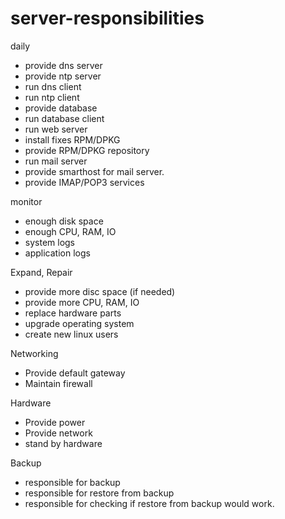 # server-responsibilities

daily

* provide dns server
* provide ntp server
* run dns client
* run ntp client
* provide database
* run database client
* run web server
* install fixes RPM/DPKG
* provide RPM/DPKG repository
* run mail server
* provide smarthost for mail server.
* provide IMAP/POP3 services

monitor
* enough disk space
* enough CPU, RAM, IO
* system logs
* application logs

Expand, Repair
* provide more disc space (if needed)
* provide more CPU, RAM, IO
* replace hardware parts
* upgrade operating system
* create new linux users

Networking
* Provide default gateway
* Maintain firewall

Hardware
* Provide power
* Provide network
* stand by hardware

Backup
* responsible for backup
* responsible for restore from backup
* responsible for checking if restore from backup would work.
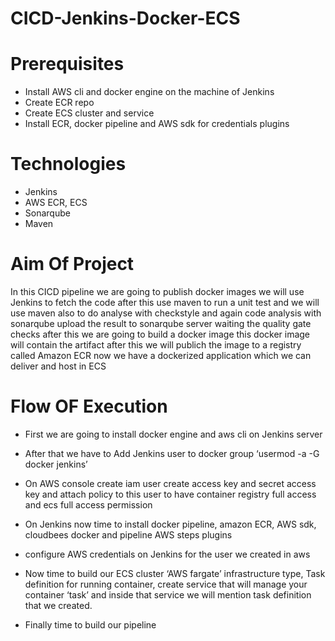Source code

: # CICD-Jenkins-Docker-ECS


# Prerequisites
 
- Install AWS cli and docker engine on the machine of Jenkins 
- Create ECR repo
- Create ECS cluster and service
- Install ECR, docker pipeline and AWS sdk for credentials plugins



# Technologies 
- Jenkins
- AWS ECR, ECS
- Sonarqube
- Maven


# Aim Of Project
In this CICD pipeline we are going to publish docker images we will use Jenkins to fetch the code after this use maven to run a unit test and we will use maven also to do analyse with checkstyle and again code analysis with sonarqube upload the result to sonarqube server waiting the quality gate checks after this we are going to build a docker image this docker image will contain the artifact after this we will publich the image to a registry called Amazon ECR now we have a dockerized application which we can deliver and host in ECS


# Flow OF Execution

- First we are going to install docker engine and aws cli on Jenkins server

- After that we have to Add Jenkins user to docker group ‘usermod -a -G docker jenkins’

- On AWS console create iam user create access key and secret access key and attach policy to this user to have container registry full access and ecs full 
  access permission 

- On Jenkins now time to install docker pipeline, amazon ECR, AWS sdk, cloudbees docker and pipeline AWS steps  plugins

- configure AWS credentials on Jenkins for the user we created in aws

- Now time to build our ECS cluster ‘AWS fargate’ infrastructure type, Task definition for running container, create service that will manage your container 
  ‘task’ and inside that service we will mention task definition that we created.
  
- Finally time to build our pipeline

 



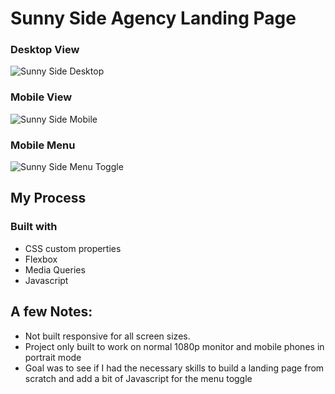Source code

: # Sunny Side Agency Landing Page
### Desktop View
![Sunny Side Desktop](https://user-images.githubusercontent.com/25612068/233906941-cb5faa8e-6c66-4518-98cd-7c074665bbce.png)

### Mobile View
![Sunny Side Mobile](https://user-images.githubusercontent.com/25612068/233906976-111cf725-fe9e-459c-87ed-581387badd1d.png)

### Mobile Menu
![Sunny Side Menu Toggle](https://user-images.githubusercontent.com/25612068/233907004-e04f6b63-e9a1-4475-962c-07a0ec30a0c9.png)

## My Process

### Built with
- CSS custom properties
- Flexbox
- Media Queries
- Javascript

## A few Notes:
- Not built responsive for all screen sizes.
- Project only built to work on normal 1080p monitor and mobile phones in portrait mode
- Goal was to see if I had the necessary skills to build a landing page from scratch and add a bit of Javascript for the menu toggle
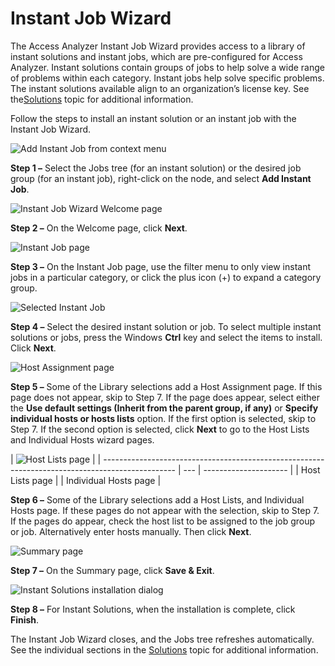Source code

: # Instant Job Wizard

The Access Analyzer Instant Job Wizard provides access to a library of instant solutions and instant
jobs, which are pre-configured for Access Analyzer. Instant solutions contain groups of jobs to help
solve a wide range of problems within each category. Instant jobs help solve specific problems. The
instant solutions available align to an organization’s license key. See
the[Solutions](/docs/accessanalyzer/12.0/solutions/index.md) topic for additional information.

Follow the steps to install an instant solution or an instant job with the Instant Job Wizard.

![Add Instant Job from context menu](/img/product_docs/accessanalyzer/admin/jobs/instantjobs/addinstantjob.webp)

**Step 1 –** Select the Jobs tree (for an instant solution) or the desired job group (for an instant
job), right-click on the node, and select **Add Instant Job**.

![Instant Job Wizard Welcome page](/img/product_docs/activitymonitor/activitymonitor/install/welcome.webp)

**Step 2 –** On the Welcome page, click **Next**.

![Instant Job page](/img/product_docs/accessanalyzer/admin/jobs/instantjobs/instantjob.webp)

**Step 3 –** On the Instant Job page, use the filter menu to only view instant jobs in a particular
category, or click the plus icon (+) to expand a category group.

![Selected Instant Job](/img/product_docs/accessanalyzer/admin/navigate/selectinstantjob.webp)

**Step 4 –** Select the desired instant solution or job. To select multiple instant solutions or
jobs, press the Windows **Ctrl** key and select the items to install. Click **Next**.

![Host Assignment page](/img/product_docs/accessanalyzer/admin/jobs/instantjobs/hostassignment.webp)

**Step 5 –** Some of the Library selections add a Host Assignment page. If this page does not
appear, skip to Step 7. If the page does appear, select either the **Use default settings (Inherit
from the parent group, if any)** or **Specify individual hosts or hosts lists** option. If the first
option is selected, skip to Step 7. If the second option is selected, click **Next** to go to the
Host Lists and Individual Hosts wizard pages.

| ![Host Lists page](/img/product_docs/accessanalyzer/admin/jobs/instantjobs/individualhosts.webp) |
| ------------------------------------------------------------------------------------------------ | --- | --------------------- |
| Host Lists page                                                                                  |     | Individual Hosts page |

**Step 6 –** Some of the Library selections add a Host Lists, and Individual Hosts page. If these
pages do not appear with the selection, skip to Step 7. If the pages do appear, check the host list
to be assigned to the job group or job. Alternatively enter hosts manually. Then click **Next**.

![Summary page](/img/product_docs/accessanalyzer/admin/datacollector/adinventory/summary.webp)

**Step 7 –** On the Summary page, click **Save & Exit**.

![Instant Solutions installation dialog](/img/product_docs/accessanalyzer/admin/jobs/instantjobs/installationcomplete.webp)

**Step 8 –** For Instant Solutions, when the installation is complete, click **Finish**.

The Instant Job Wizard closes, and the Jobs tree refreshes automatically. See the individual
sections in the [Solutions](/docs/accessanalyzer/12.0/solutions/index.md) topic for additional information.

*What is required*: Your response must consist of the lines from the beginning of the data through the line containing "- First we are", transcribed exactly, with no pictures.

*Answer section*:
 # server-responsibilities

daily

* provide dns server
* provide ntp server
* run dns client
* run ntp client
* provide database
* run database client
* run web server
* install fixes RPM/DPKG
* provide RPM/DPKG repository
* run mail server
* provide smarthost for mail server.
* provide IMAP/POP3 services

monitor
* enough disk space
* enough CPU, RAM, IO
* system logs
* application logs

Expand, Repair
* provide more disc space (if needed)
* provide more CPU, RAM, IO
* replace hardware parts
* upgrade operating system
* create new linux users

Networking
* Provide default gateway
* Maintain firewall

Hardware
* Provide power
* Provide network
* stand by hardware

Backup
* responsible for backup
* responsible for restore from backup
* responsible for checking if restore from backup would work.
Source code

: # CICD-Jenkins-Docker-ECS


# Prerequisites
 
- Install AWS cli and docker engine on the machine of Jenkins 
- Create ECR repo
- Create ECS cluster and service
- Install ECR, docker pipeline and AWS sdk for credentials plugins



# Technologies 
- Jenkins
- AWS ECR, ECS
- Sonarqube
- Maven


# Aim Of Project
In this CICD pipeline we are going to publish docker images we will use Jenkins to fetch the code after this use maven to run a unit test and we will use maven also to do analyse with checkstyle and again code analysis with sonarqube upload the result to sonarqube server waiting the quality gate checks after this we are going to build a docker image this docker image will contain the artifact after this we will publich the image to a registry called Amazon ECR now we have a dockerized application which we can deliver and host in ECS


# Flow OF Execution

- First we are going to install docker engine and aws cli on Jenkins server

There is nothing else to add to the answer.